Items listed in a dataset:
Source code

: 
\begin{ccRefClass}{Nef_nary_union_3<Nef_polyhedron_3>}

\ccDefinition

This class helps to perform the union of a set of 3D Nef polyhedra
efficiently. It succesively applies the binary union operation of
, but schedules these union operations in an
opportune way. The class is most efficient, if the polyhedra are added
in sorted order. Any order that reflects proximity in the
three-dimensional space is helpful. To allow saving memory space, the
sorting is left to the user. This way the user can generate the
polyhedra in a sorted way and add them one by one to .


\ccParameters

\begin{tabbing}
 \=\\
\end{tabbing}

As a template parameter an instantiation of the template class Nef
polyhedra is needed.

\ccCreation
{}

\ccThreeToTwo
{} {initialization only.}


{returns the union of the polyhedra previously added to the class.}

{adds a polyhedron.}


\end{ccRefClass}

==

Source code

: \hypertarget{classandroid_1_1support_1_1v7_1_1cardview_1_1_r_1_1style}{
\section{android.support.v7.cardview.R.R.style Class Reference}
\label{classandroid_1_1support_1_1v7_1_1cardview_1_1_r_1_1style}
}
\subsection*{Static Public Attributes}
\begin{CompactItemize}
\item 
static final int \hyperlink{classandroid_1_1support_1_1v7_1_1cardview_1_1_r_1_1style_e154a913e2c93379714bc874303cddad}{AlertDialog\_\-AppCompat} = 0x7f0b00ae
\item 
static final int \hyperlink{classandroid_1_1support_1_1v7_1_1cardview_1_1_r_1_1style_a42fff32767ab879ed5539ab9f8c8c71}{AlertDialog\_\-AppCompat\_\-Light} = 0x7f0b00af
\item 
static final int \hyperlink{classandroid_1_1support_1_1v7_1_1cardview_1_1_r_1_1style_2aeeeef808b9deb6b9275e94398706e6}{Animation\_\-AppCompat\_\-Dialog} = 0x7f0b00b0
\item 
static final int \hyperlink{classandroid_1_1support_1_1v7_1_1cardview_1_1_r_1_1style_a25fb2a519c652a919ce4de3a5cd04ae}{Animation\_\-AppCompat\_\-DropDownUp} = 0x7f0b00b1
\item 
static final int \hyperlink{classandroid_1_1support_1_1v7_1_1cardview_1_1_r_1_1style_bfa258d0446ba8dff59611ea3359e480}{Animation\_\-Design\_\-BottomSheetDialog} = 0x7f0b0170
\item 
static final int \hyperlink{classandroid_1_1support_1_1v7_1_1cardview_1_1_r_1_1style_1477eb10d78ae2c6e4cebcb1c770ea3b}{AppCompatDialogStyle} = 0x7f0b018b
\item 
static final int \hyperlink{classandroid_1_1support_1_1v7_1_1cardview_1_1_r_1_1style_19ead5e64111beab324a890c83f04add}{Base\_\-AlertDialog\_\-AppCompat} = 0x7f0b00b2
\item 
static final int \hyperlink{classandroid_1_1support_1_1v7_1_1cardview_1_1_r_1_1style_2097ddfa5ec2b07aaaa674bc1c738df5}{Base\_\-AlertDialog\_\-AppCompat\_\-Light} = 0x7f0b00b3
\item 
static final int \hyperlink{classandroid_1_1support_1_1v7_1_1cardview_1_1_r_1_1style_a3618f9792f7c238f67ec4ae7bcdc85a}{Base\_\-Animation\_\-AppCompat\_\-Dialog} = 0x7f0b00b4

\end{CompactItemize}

[Problem description]
Lines holding "hyperlink": copy each one from the records above.

[Solution to this problem]
static final int \hyperlink{classandroid_1_1support_1_1v7_1_1cardview_1_1_r_1_1style_e154a913e2c93379714bc874303cddad}{AlertDialog\_\-AppCompat} = 0x7f0b00ae
static final int \hyperlink{classandroid_1_1support_1_1v7_1_1cardview_1_1_r_1_1style_a42fff32767ab879ed5539ab9f8c8c71}{AlertDialog\_\-AppCompat\_\-Light} = 0x7f0b00af
static final int \hyperlink{classandroid_1_1support_1_1v7_1_1cardview_1_1_r_1_1style_2aeeeef808b9deb6b9275e94398706e6}{Animation\_\-AppCompat\_\-Dialog} = 0x7f0b00b0
static final int \hyperlink{classandroid_1_1support_1_1v7_1_1cardview_1_1_r_1_1style_a25fb2a519c652a919ce4de3a5cd04ae}{Animation\_\-AppCompat\_\-DropDownUp} = 0x7f0b00b1
static final int \hyperlink{classandroid_1_1support_1_1v7_1_1cardview_1_1_r_1_1style_bfa258d0446ba8dff59611ea3359e480}{Animation\_\-Design\_\-BottomSheetDialog} = 0x7f0b0170
static final int \hyperlink{classandroid_1_1support_1_1v7_1_1cardview_1_1_r_1_1style_1477eb10d78ae2c6e4cebcb1c770ea3b}{AppCompatDialogStyle} = 0x7f0b018b
static final int \hyperlink{classandroid_1_1support_1_1v7_1_1cardview_1_1_r_1_1style_19ead5e64111beab324a890c83f04add}{Base\_\-AlertDialog\_\-AppCompat} = 0x7f0b00b2
static final int \hyperlink{classandroid_1_1support_1_1v7_1_1cardview_1_1_r_1_1style_2097ddfa5ec2b07aaaa674bc1c738df5}{Base\_\-AlertDialog\_\-AppCompat\_\-Light} = 0x7f0b00b3
static final int \hyperlink{classandroid_1_1support_1_1v7_1_1cardview_1_1_r_1_1style_a3618f9792f7c238f67ec4ae7bcdc85a}{Base\_\-Animation\_\-AppCompat\_\-Dialog} = 0x7f0b00b4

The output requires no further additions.